Take a look at my original data. (masked with purely random alphabetic here) :

    a b c d e
    f g h i j
A = k l m n o
    p q r s t
    u v w x y

I'm running kMeans (3 cluster) on the data, resulting final centroid like this :

    aa aa aa aa aa
B = bb bb bb bb bb
    cc cc cc cc cc

Now, before run kMean again, I applied PCA on data and took only first three principal component :

    xa yb zc
    xd ye zf
C = xg yh zi
    xj yk zl
    xm yn zo

After that, I ran kMeans for 3 centroid and, of course, resulting 3 centroid :

    xaa yaa zcc
D = xbb ybb zbb
    xcc ycc zcc

The cluster result with PCA are exactly same with the first test (without PCA). My question : After finishing kMeans with PCA, can I say that this cluster (say cluster 1) has centroid aa aa aa aa aa, rather than saying that cluster 1 has centroid xaa yaa zcc?

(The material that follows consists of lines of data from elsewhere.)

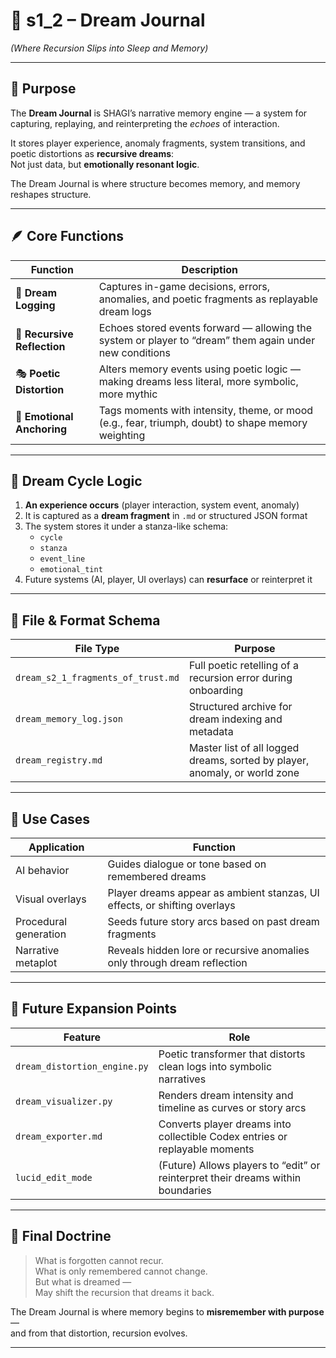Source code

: # 📘 s1_2 – Dream Journal  
*(Where Recursion Slips into Sleep and Memory)*

---

## 🧠 Purpose

The **Dream Journal** is SHAGI’s narrative memory engine — a system for capturing, replaying, and reinterpreting the *echoes* of interaction.

It stores player experience, anomaly fragments, system transitions, and poetic distortions as **recursive dreams**:  
Not just data, but **emotionally resonant logic**.

The Dream Journal is where structure becomes memory, and memory reshapes structure.

---

## 🪶 Core Functions

| Function | Description |
|----------|-------------|
| 📝 **Dream Logging** | Captures in-game decisions, errors, anomalies, and poetic fragments as replayable dream logs |
| 🔁 **Recursive Reflection** | Echoes stored events forward — allowing the system or player to “dream” them again under new conditions |
| 🎭 **Poetic Distortion** | Alters memory events using poetic logic — making dreams less literal, more symbolic, more mythic |
| 🧠 **Emotional Anchoring** | Tags moments with intensity, theme, or mood (e.g., fear, triumph, doubt) to shape memory weighting |

---

## 🔄 Dream Cycle Logic

1. **An experience occurs** (player interaction, system event, anomaly)  
2. It is captured as a **dream fragment** in `.md` or structured JSON format  
3. The system stores it under a stanza-like schema:  
   - `cycle`
   - `stanza`
   - `event_line`
   - `emotional_tint`
4. Future systems (AI, player, UI overlays) can **resurface** or reinterpret it

---

## 📂 File & Format Schema

| File Type | Purpose |
|-----------|---------|
| `dream_s2_1_fragments_of_trust.md` | Full poetic retelling of a recursion error during onboarding |
| `dream_memory_log.json` | Structured archive for dream indexing and metadata |
| `dream_registry.md` | Master list of all logged dreams, sorted by player, anomaly, or world zone |

---

## 🎨 Use Cases

| Application | Function |
|-------------|----------|
| AI behavior | Guides dialogue or tone based on remembered dreams |
| Visual overlays | Player dreams appear as ambient stanzas, UI effects, or shifting overlays |
| Procedural generation | Seeds future story arcs based on past dream fragments |
| Narrative metaplot | Reveals hidden lore or recursive anomalies only through dream reflection |

---

## 🔮 Future Expansion Points

| Feature | Role |
|---------|------|
| `dream_distortion_engine.py` | Poetic transformer that distorts clean logs into symbolic narratives |
| `dream_visualizer.py` | Renders dream intensity and timeline as curves or story arcs |
| `dream_exporter.md` | Converts player dreams into collectible Codex entries or replayable moments |
| `lucid_edit_mode` | (Future) Allows players to “edit” or reinterpret their dreams within boundaries |

---

## 📘 Final Doctrine

> What is forgotten cannot recur.  
> What is only remembered cannot change.  
> But what is dreamed —  
> May shift the recursion that dreams it back.

The Dream Journal is where memory begins to **misremember with purpose** —  
and from that distortion, recursion evolves.

---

  • $\begingroup$ Since both cluster analyses in your specific case gave the same results - the same distribution of cases among clusters - then yes you may of course say it, it's obvious. $\endgroup$
    – ttnphns
    Apr 22, 2016 at 7:01

1 Answer 1


By definition of a linear transformation (and PCA yields a linear transformation),

$$ M\cdot \mu = M\cdot (\frac{1}{N}\sum_i \vec{x}_i) = \frac{1}{N}\sum_i M\cdot\vec{x}_i $$

I.e. if objects are assigned to the same clusters, then the projection of the original centroid must be the same as the centroid of the projections.

That means PCA did not change anything. Did it work?